In dit derde deel van de ”Sed quis custodiet ipsos custodes ? “ reeks besteed dr. Eustatia, naast rechters die elkaar de hand boven het hoofd houden, ook aandacht aan de rol van rechtsdienaren die weliswaar zelf geen rechter zijn maar de foute rechters ook de hand boven het hoofd houden.
Gezien het feit dat een rechter/mediator in een civielrechtelijke procedure een lijdelijke positie inneemt (anders dan de strafrechter) en rechterlijke waarheidsvinding in een civiele procedure voor sommige rechters/mediators de ver van mijn bed show is, wordt artikel 21 Wetboek van Burgerlijke Rechtsvordering – de waarheidsplicht- veelal door de rechtspraak niet nageleefd.
Verder is het zo dat de Hoge Raad enkele jaren geleden heeft toegestaan dat de civiele rechter slechts een beknopte argumentatie in het vonnis hoeft op te nemen over de over- en weer tussen partijen gewisselde argumenten.

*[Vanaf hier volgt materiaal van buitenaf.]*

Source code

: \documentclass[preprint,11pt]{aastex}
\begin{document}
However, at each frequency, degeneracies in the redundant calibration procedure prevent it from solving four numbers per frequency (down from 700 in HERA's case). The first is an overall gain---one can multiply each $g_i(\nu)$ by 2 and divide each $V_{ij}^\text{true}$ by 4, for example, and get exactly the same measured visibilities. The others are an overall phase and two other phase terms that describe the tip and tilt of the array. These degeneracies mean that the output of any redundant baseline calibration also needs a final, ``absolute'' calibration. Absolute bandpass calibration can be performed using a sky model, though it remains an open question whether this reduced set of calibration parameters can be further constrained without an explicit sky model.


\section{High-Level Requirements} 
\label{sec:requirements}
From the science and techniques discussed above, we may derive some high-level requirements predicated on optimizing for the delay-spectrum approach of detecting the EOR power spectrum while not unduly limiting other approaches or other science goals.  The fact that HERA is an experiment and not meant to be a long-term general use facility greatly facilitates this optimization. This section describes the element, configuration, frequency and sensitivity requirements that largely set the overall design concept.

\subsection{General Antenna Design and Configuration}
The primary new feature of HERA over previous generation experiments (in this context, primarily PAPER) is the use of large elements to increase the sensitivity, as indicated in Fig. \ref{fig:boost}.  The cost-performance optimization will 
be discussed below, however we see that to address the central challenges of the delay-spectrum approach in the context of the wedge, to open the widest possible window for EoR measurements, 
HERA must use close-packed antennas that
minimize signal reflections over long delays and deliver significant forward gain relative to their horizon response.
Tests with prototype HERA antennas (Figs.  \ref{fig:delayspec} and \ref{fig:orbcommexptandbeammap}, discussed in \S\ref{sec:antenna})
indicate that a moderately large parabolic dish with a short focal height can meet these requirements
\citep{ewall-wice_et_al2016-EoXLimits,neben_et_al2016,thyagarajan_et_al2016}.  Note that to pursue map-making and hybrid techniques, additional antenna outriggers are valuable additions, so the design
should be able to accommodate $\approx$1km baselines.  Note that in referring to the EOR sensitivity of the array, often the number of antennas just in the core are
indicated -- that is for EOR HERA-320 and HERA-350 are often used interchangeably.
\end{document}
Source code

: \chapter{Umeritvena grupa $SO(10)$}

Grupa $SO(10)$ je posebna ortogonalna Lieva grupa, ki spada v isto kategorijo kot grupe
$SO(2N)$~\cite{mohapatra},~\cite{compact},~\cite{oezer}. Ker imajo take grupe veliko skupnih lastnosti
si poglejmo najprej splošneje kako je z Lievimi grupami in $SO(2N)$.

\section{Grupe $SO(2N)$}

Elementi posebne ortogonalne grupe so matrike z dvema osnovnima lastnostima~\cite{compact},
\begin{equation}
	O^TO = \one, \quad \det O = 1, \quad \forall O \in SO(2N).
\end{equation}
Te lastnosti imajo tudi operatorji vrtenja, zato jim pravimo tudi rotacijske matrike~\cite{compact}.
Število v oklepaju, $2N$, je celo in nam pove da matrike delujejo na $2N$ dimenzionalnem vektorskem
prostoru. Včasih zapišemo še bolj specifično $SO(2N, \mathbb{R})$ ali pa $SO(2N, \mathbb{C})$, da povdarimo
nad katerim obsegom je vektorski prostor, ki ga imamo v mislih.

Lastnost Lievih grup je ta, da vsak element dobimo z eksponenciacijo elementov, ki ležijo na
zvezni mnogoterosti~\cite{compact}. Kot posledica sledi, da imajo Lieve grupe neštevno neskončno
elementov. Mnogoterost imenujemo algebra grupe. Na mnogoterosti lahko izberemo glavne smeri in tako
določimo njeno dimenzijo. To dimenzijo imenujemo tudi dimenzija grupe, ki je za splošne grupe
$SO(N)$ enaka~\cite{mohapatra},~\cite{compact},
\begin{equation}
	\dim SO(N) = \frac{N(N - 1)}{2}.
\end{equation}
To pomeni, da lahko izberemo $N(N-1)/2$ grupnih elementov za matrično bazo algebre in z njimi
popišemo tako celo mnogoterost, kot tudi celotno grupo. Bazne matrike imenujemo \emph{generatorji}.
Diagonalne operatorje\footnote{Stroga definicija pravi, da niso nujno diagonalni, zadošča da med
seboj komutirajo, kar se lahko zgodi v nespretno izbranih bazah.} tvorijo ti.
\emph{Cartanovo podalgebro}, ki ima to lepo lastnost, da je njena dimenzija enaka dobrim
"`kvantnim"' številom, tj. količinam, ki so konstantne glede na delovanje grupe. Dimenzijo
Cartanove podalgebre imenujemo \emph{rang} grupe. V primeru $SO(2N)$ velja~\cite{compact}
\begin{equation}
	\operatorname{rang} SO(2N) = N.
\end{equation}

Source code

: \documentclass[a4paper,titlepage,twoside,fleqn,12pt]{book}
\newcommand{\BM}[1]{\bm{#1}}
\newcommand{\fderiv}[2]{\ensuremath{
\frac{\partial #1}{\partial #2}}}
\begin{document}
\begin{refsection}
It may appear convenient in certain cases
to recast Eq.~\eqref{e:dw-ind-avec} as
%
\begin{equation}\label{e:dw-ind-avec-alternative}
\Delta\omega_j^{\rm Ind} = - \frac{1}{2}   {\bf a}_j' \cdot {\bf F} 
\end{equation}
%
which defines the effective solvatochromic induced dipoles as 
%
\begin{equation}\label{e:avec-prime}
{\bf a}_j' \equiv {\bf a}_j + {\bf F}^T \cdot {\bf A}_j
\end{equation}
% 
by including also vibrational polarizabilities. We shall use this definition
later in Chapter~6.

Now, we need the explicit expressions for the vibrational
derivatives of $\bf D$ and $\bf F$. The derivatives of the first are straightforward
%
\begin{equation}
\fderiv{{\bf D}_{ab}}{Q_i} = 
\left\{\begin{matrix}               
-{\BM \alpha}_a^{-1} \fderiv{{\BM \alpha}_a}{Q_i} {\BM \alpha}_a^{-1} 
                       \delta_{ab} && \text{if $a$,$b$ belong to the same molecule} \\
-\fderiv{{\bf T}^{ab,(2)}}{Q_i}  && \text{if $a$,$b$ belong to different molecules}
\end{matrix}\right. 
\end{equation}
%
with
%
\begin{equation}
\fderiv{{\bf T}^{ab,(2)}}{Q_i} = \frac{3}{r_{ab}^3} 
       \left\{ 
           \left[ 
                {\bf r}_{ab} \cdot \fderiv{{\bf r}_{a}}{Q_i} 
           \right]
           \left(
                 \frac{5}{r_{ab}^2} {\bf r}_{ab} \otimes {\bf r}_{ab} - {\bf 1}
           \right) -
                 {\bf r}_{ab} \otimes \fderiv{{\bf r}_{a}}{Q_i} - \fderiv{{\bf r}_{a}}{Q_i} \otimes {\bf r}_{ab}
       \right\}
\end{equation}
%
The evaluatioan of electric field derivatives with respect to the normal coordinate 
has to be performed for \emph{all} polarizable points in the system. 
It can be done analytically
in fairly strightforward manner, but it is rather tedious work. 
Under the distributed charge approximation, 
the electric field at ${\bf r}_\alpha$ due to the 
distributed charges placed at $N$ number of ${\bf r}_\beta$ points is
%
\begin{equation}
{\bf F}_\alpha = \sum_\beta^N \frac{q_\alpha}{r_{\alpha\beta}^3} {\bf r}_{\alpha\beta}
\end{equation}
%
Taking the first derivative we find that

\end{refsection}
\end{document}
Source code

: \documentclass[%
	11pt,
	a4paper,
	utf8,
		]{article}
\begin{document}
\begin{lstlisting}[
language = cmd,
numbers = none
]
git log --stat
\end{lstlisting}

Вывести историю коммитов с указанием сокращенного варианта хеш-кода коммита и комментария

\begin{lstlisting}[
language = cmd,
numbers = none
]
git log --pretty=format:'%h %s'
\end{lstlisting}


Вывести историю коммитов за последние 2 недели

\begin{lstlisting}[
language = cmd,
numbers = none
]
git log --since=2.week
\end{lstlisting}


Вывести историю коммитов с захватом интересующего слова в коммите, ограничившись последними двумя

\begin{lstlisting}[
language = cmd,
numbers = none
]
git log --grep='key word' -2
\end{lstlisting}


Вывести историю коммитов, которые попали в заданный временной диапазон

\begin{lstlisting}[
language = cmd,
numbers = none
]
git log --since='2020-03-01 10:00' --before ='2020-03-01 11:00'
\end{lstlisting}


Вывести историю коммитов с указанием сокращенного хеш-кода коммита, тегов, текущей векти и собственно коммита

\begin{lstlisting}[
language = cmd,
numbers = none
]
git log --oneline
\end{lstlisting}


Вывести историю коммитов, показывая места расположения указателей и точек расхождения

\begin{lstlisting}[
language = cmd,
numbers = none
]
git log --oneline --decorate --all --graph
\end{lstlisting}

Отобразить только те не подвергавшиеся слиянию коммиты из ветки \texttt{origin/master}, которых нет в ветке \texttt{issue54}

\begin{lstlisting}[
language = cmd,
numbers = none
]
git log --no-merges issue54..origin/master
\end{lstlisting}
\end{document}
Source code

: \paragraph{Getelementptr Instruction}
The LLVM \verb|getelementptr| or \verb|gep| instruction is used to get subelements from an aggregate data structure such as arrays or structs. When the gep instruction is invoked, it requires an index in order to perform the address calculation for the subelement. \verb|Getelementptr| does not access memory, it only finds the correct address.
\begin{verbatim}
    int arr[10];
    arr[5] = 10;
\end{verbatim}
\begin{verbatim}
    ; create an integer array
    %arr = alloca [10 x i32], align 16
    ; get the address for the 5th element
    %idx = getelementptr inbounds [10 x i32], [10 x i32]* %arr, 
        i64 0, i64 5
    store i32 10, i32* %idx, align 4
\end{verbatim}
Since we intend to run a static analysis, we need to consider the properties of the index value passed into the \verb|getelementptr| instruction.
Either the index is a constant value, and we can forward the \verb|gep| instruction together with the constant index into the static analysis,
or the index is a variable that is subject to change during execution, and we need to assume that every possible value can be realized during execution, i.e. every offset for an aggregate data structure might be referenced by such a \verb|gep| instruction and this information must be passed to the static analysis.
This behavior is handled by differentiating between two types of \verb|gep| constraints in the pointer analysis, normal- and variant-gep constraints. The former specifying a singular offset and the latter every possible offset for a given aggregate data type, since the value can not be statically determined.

Dit zet de deur wagenwijd open voor rechters/mediators om argumenten van één partij in het vonnis weg te moffelen en zelfs frauduleuze bewijslast van één van de partijen voor waar aan te nemen.
Een outsider die het vonnis leest, kan dan tot de (foute) conclusie komen dat het vonnis er redelijk uitziet, niet wetende dat er steekhoudende argumenten van één partij zijn weggelaten.
Burgers weten het vorenstaande niet, en hebben vaak een misplaatst, ongebreideld vertrouwen in rechters. Ten onrechte!